Mining olive genome through library sequencing and bioinformatics: Novel sequences and new microsatellites
AbstractAs one of the initial steps of olive (Olea europaea L.) genome analysis, a small insert genomic DNA library was constructed (digesting olive genomic DNA with SmaI and cloning the digestion products into pUC19 vector) and randomly picked 83 colonies were sequenced. Analysis of the insert sequences revealed 12 clones that have no matches to previously characterized/ confirmed sequence records, and 5 insert sequences that are completely new to any nucleotide database available.
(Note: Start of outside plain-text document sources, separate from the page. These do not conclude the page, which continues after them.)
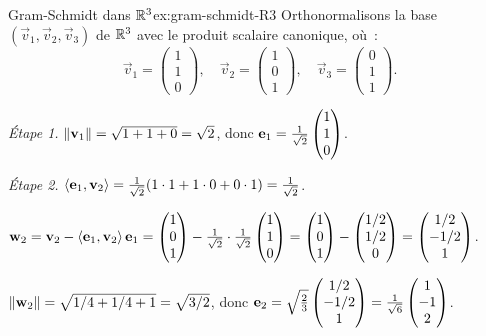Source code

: \begin{example}{Gram-Schmidt dans $\R^3$}{ex:gram-schmidt-R3}
  Orthonormalisons la base $(\vec{v}_1,\vec{v}_2,\vec{v}_3)$ de $\R^3$
  avec le produit scalaire canonique, où~:
  \[
    \vec{v}_1=\begin{pmatrix}1\\1\\0\end{pmatrix},\quad
    \vec{v}_2=\begin{pmatrix}1\\0\\1\end{pmatrix},\quad
    \vec{v}_3=\begin{pmatrix}0\\1\\1\end{pmatrix}.
  \]

  \emph{Étape 1.}
  $\norm{\vec{v}_1}=\sqrt{1+1+0}=\sqrt{2}$, donc
  $\vece{1}=\frac{1}{\sqrt{2}}\begin{pmatrix}1\\1\\0\end{pmatrix}$.

  \emph{Étape 2.}
  $\inner{\vece{1},\vec{v}_2}
  =\frac{1}{\sqrt{2}}(1\cdot 1+1\cdot 0+0\cdot 1)=\frac{1}{\sqrt{2}}$.

  $\vec{w}_2=\vec{v}_2-\inner{\vece{1},\vec{v}_2}\,\vece{1}
  =\begin{pmatrix}1\\0\\1\end{pmatrix}
  -\frac{1}{\sqrt{2}}\cdot\frac{1}{\sqrt{2}}
  \begin{pmatrix}1\\1\\0\end{pmatrix}
  =\begin{pmatrix}1\\0\\1\end{pmatrix}
  -\begin{pmatrix}1/2\\1/2\\0\end{pmatrix}
  =\begin{pmatrix}1/2\\-1/2\\1\end{pmatrix}$.

  $\norm{\vec{w}_2}=\sqrt{1/4+1/4+1}=\sqrt{3/2}$, donc
  $\vece{2}=\sqrt{\frac{2}{3}}\begin{pmatrix}1/2\\-1/2\\1\end{pmatrix}
  =\frac{1}{\sqrt{6}}\begin{pmatrix}1\\-1\\2\end{pmatrix}$.


\end{example}
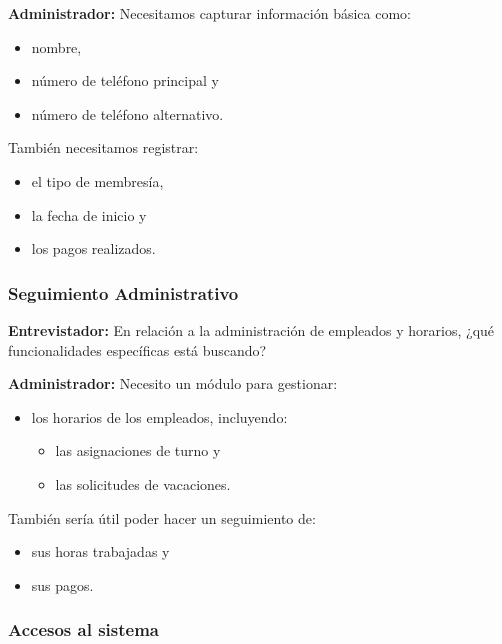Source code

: \documentclass[spanish,12pt]{article}
\providecommand{\tightlist}{\setlength{\itemsep}{0pt}\setlength{\parskip}{0pt}}
\begin{document}
\textbf{Administrador:} Necesitamos capturar información básica como:

\begin{itemize}
\tightlist
\item
  nombre,
\item
  número de teléfono principal y
\item
  número de teléfono alternativo.
\end{itemize}

También necesitamos registrar:

\begin{itemize}
\tightlist
\item
  el tipo de membresía,
\item
  la fecha de inicio y
\item
  los pagos realizados.
\end{itemize}

\subsubsection{Seguimiento
Administrativo}\label{seguimiento-administrativo}

\textbf{Entrevistador:} En relación a la administración de empleados y
horarios, ¿qué funcionalidades específicas está buscando?

\textbf{Administrador:} Necesito un módulo para gestionar:

\begin{itemize}
\tightlist
\item
  los horarios de los empleados, incluyendo:

  \begin{itemize}
  \tightlist
  \item
    las asignaciones de turno y
  \item
    las solicitudes de vacaciones.
  \end{itemize}
\end{itemize}

También sería útil poder hacer un seguimiento de:

\begin{itemize}
\tightlist
\item
  sus horas trabajadas y
\item
  sus pagos.
\end{itemize}

\subsubsection{Accesos al sistema}\label{accesos-al-sistema}
\end{document}
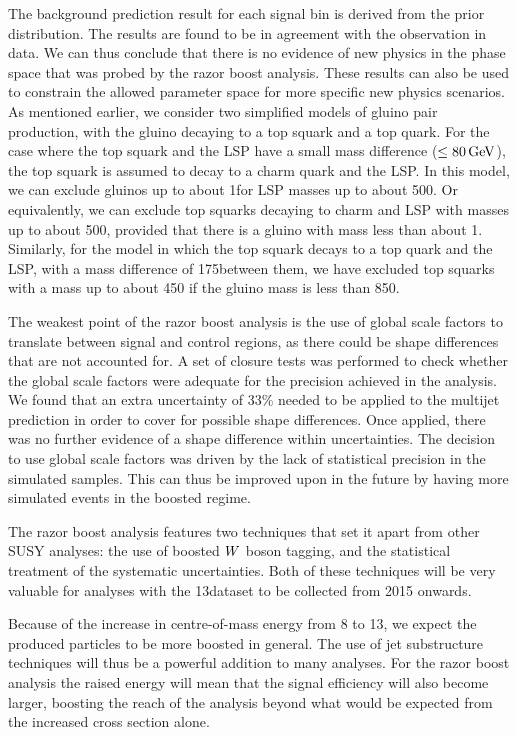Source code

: The background prediction result for each signal bin is derived from the prior distribution. 
The results are found to be in agreement with the observation in data. We can thus conclude that
there is no evidence of new physics in the phase space that was probed by the razor boost analysis. 
These results can also be used to constrain the allowed parameter space for more specific new
physics scenarios. As mentioned earlier, we consider two simplified models of gluino pair
production, with the gluino decaying to a top squark and a top quark. For the case where the top
squark and the LSP have a small mass difference ($\leq 80\,\text{Ge\hspace{-.08em}V}$), the top squark is assumed to decay
to a charm quark and the LSP. In this model, we can exclude gluinos up to about 1\TeV for LSP masses
up to about 500\GeV. Or equivalently, we can exclude top squarks decaying to charm and LSP with
masses up to about 500\GeV, provided that there is a gluino with mass less than about 1\TeV. 
Similarly, for the model in which the top squark decays to a top quark and the LSP, with a mass
difference of 175\GeV between them, we have excluded top squarks with a mass up to about 450\GeV
if the gluino mass is less than 850\GeV.


The weakest point of the razor boost analysis is the use of global scale factors to translate
between signal and control regions, as there could be shape differences that are not accounted for.
A set of closure tests was performed to check whether the global scale factors were adequate for
the precision achieved in the analysis. We found that an extra uncertainty of 33\% needed to be
applied to the multijet prediction in order to cover for possible shape differences. 
Once applied, there was no further evidence of a shape difference within uncertainties. 
The decision to use global scale factors was driven by the lack of statistical precision
in the simulated samples. This can thus be improved upon in the future by having more simulated
events in the boosted regime. 


The razor boost analysis features two techniques that set it apart from other SUSY analyses: the
use of boosted $W$ boson tagging, and the statistical treatment of the systematic uncertainties. 
Both of these techniques will be very valuable for analyses with the 13\TeV dataset to be
collected from 2015 onwards. 


Because of the increase in centre-of-mass energy from 8 to 13\TeV, we expect the produced particles
to be more boosted in general. The use of jet substructure techniques will thus be a powerful
addition to many analyses. For the razor boost analysis the raised energy will mean that the
signal efficiency will also become larger, boosting the reach of the analysis beyond what would be
expected from the increased cross section alone. 

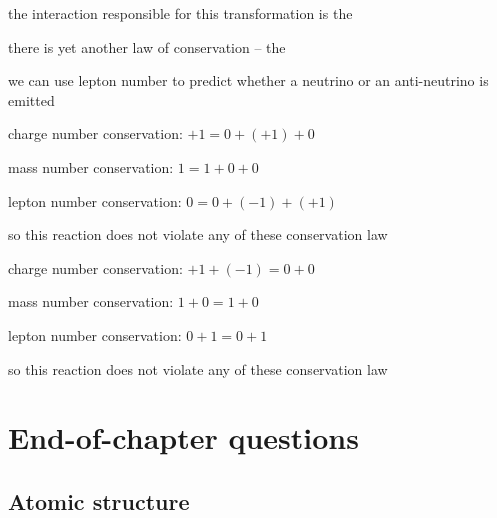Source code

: the interaction responsible for this transformation is the 

\cmt there is yet another law of conservation -- the 

we can use lepton number to predict whether a neutrino or an anti-neutrino is emitted


\begin{soln} charge number conservation: $+1 = 0 + (+1) + 0$ \xskip {}

mass number conservation: $1 = 1 + 0 + 0$ \xskip {}

lepton number conservation: $0 = 0 + (-1) + (+1)$ \xskip {}

so this reaction does not violate any of these conservation law \end{soln}



\begin{soln} charge number conservation: $+1 + (-1) = 0 + 0$  \xskip {}

mass number conservation: $1 + 0 = 1 + 0$ \xskip {}

lepton number conservation: $0 + 1 = 0 + 1$  \xskip {}

so this reaction does not violate any of these conservation law \end{soln}

	
\section{End-of-chapter questions}

\subsection*{Atomic structure}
The remaining
sequences had homology to previously described protein coding genes (13%), ribosomal RNAs/tRNAs (24%), phage DNA (1%) and non-functional sequences (such as “chloroplast DNA”, “Lotus chromosome 3” or “Arabidopsis chromosome 2”) that are confirmed for accuracy but have not been assigned a function (22%). Analysis of the insert sequences employing multiple bioinformatics tools including a secondary structure prediction analysis revealed potential properties such as coding regions, regulatory sequences and microsatellites that helped to extract more information especially about insert sequences with no hits to any sequence record with a described function. Our results and analyses also
suggested that olive di-nucleotide microsatellites with a repeat number of three [(XY)3] could be informative and therefore should not be excluded from studies involving microsatellite analysis. Common insights extracted from multiple bioinformatics analyses suggested that the utilization of these tools can be useful for mining genomic sequences.